Comme pour éviter la résistance au changement chez Renault, et pas seulement celle des syndicats français, Carlos Ghosn lance déjà des signaux d’urgence. « Il n’y a de place chez Renault ni pour la demi-mesure ni pour la complaisance, a-t-il déclaré lors d’une conférence de presse, au début de janvier, à Detroit. Si vous mollissez, vous êtes fichu. »
Parallèlement, le PDG de Renault travaille encore pour Nissan : il dirige directement les opérations en Amérique du Nord. Le prochain virage est le renforcement du siège à Nashville, à proximité du principal complexe d’usines du groupe aux États-Unis. Ce qui implique de transférer plus de 1 300 emplois dans le Tennessee depuis la Californie du Sud, où sont basés les ventes, le marketing et le design.
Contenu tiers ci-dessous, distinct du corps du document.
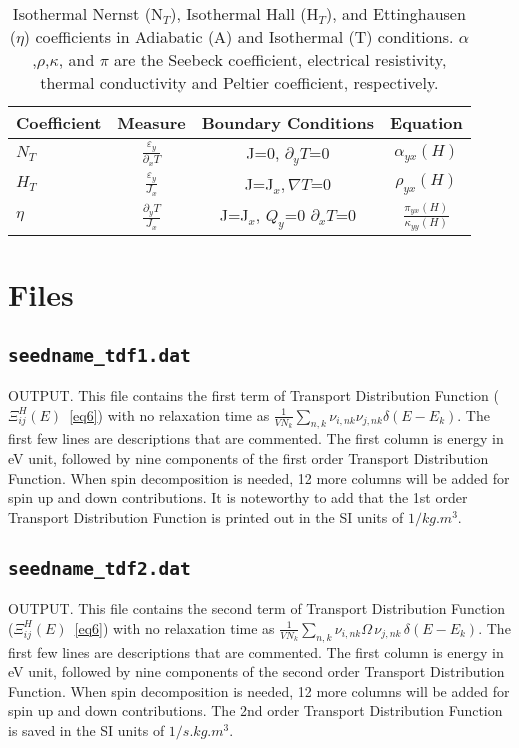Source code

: \begin{table}
 \caption{Isothermal Nernst (N$_{T}$), Isothermal Hall (H$_{T}$), and Ettinghausen ($\eta$) coefficients in Adiabatic (A) and Isothermal (T) conditions. $\alpha$,$\rho$,$\kappa$, and $\pi$ are the Seebeck coefficient, electrical resistivity, thermal conductivity and Peltier coefficient, respectively.}
 \centering
 \noindent
 \begin{tabular}{lccc} %
    \hline
    \hline
    \textbf{Coefficient} &\textbf{Measure} &\textbf{Boundary Conditions} & \textbf{Equation}  \\
    \hline
    \hline
   $N_{T}$  & $\frac{\varepsilon_y}{\partial_x T}$ & J=0, $ \partial_yT\textbf{=}0$ & $\alpha_{yx}(H)$   \\
    $H_{T}$  & $\frac{\varepsilon_y}{J_x }$ &  J=J$_x, \nabla T\textbf{=}0$ & $\rho _{yx}(H)$ \\
    $\eta$    & $\frac{\partial_yT}{J_x}$ &  J=J$_x$, $Q_y\textbf{=}0$ $\partial_xT\textbf{=}0$ & $\frac{\pi_{yx}(H)}{\kappa_{yy}(H)}$\\
    \hline  
    \hline 
 \end{tabular}
 \label{TMco}
\end{table}

\section{Files}

\subsection{{\tt seedname\_tdf1.dat}}
OUTPUT. This file contains the first term of Transport Distribution Function ($\Xi_{ij}^H(E)$~\ref{eq6}) with no relaxation time as $\frac{1}{VN_k}\sum_{n,k}\nu_{i,nk}\nu_{j,nk}\delta(E-E_{k})$. The first few lines are descriptions that are commented. The first column is energy in eV unit, followed by nine components of the first order Transport Distribution Function. When spin decomposition is needed, 12  more columns will be added for spin up and down contributions.  It is noteworthy to add that the 1st order Transport Distribution Function is printed out in the SI units of  $1/kg.m^3$.   
\subsection{{\tt seedname\_tdf2.dat}}
OUTPUT. This file contains the second term of Transport Distribution Function ($\Xi_{ij}^H(E)$~\ref{eq6}) with no relaxation time as $\frac{1}{VN_k}\sum_{n,k}\nu_{i,nk}\Omega\,\nu_{j,nk}\,\delta(E-E_{k})$. The first few lines are descriptions that are commented. The first column is energy in eV unit, followed by nine components of the second order Transport Distribution Function. When spin decomposition is needed, 12  more columns will be added for spin up and down contributions.  The 2nd order Transport Distribution Function is saved in the SI units of  $1/s.kg.m^3$.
Pour trancher l’intense débat en cours en interne sur le déménagement, Carlos Ghosn a pesé le pour et le contre. Le pour : l’efficacité, du fait de la réunion de toutes les fonctions sur le même lieu ; les bas coûts opérationnels dans le Tennessee ; et les incitations des gouvernements fédéral et local. Carlos Ghosn dit ne pas avoir le choix, même s’il reconnaît ne pas être indifférent au dilemme des employés de Nissan et de leur famille : déménager ou trouver un autre emploi.
Et si l’alliance Renault-Nissan accueillait un jour un troisième partenaire ? « Pourquoi pas ? Nous pourrions appliquer les mêmes principes avec plus de joueurs. » Les règles sont au nombre de trois : respect de l’autonomie de chaque entreprise, participations croisées pour créer des intérêts communs, absence de confusion entre les marques. Il ne s’avancera pas sur l’identité de l’éventuel troisième partenaire, ajoutant que les événements peuvent être inattendus. « Personne chez Renault n’imaginait un mariage avec Nissan », rappelle-t-il, même un an avant. En fait, Ford et Daimler-Benz (aujourd’hui DaimlerChrysler) ont tous deux envisagé l’achat ou l’alliance avec Nissan, mais les ont jugés trop risqués.
Au vu des réalisations et de la stature de Carlos Ghosn, y a-t-il quelque chose qui puisse le faire trébucher ? Hormis l’inattendu, de nombreux écueils subsistent. D’abord, Carlos Ghosn consacrant son énergie à Renault, Nissan pourrait faire un faux pas. Le numéro deux japonais de la construction automobile a connu beaucoup de hauts et de bas, et un autre cycle ne serait pas étonnant. Ensuite, Renault résistera probablement au changement, soutenu par l’opinion publique ou le gouvernement français. Les méthodes de gestion de Carlos Ghosn sont plutôt « contre-françaises ». Et si Renault et Nissan ouvrent effectivement leur alliance à un troisième partenaire, gérer les trois entreprises ferait beaucoup pour un seul homme, même s’il est devenu le super héros d’une BD au Japon et même si, aux dires de certains, il a refusé une proposition pour diriger Ford (Ghosn s’abstiendra de tout commentaire).
Dans l’immédiat, la hausse des prix de l’essence pourrait aussi le faire déraper. Nissan a pris du retard sur son ennemi juré, Toyota, du fait du scepticisme de Carlos Ghosn quant à la rentabilité des véhicules hybrides. « Nous en lancerons davantage, mais ce n’est qu’une solution parmi d’autres, soutient-il. Nissan et Renault feront plus de recherches technologiques. » Inhabituel, mais probablement plus rentable : des diesels, des flexible fuels (qui peuvent utiliser indifféremment des carburants verts) et des boîtes de vitesse automatiques. L’augmentation du coût de l’énergie « n’est pas un désastre », assure-?t-il, « mais il faut appliquer de nouvelles règles ».
Pour le « voiturier » numéro un de la planète, le tout est d’améliorer les retours sur investissement et de créer plus de valeur pour les actionnaires à partir d’un produit qui offre autonomie, liberté et mobilité. Des valeurs universelles. Car, pour Carlos Ghosn, les voitures sont de « très nobles produits ».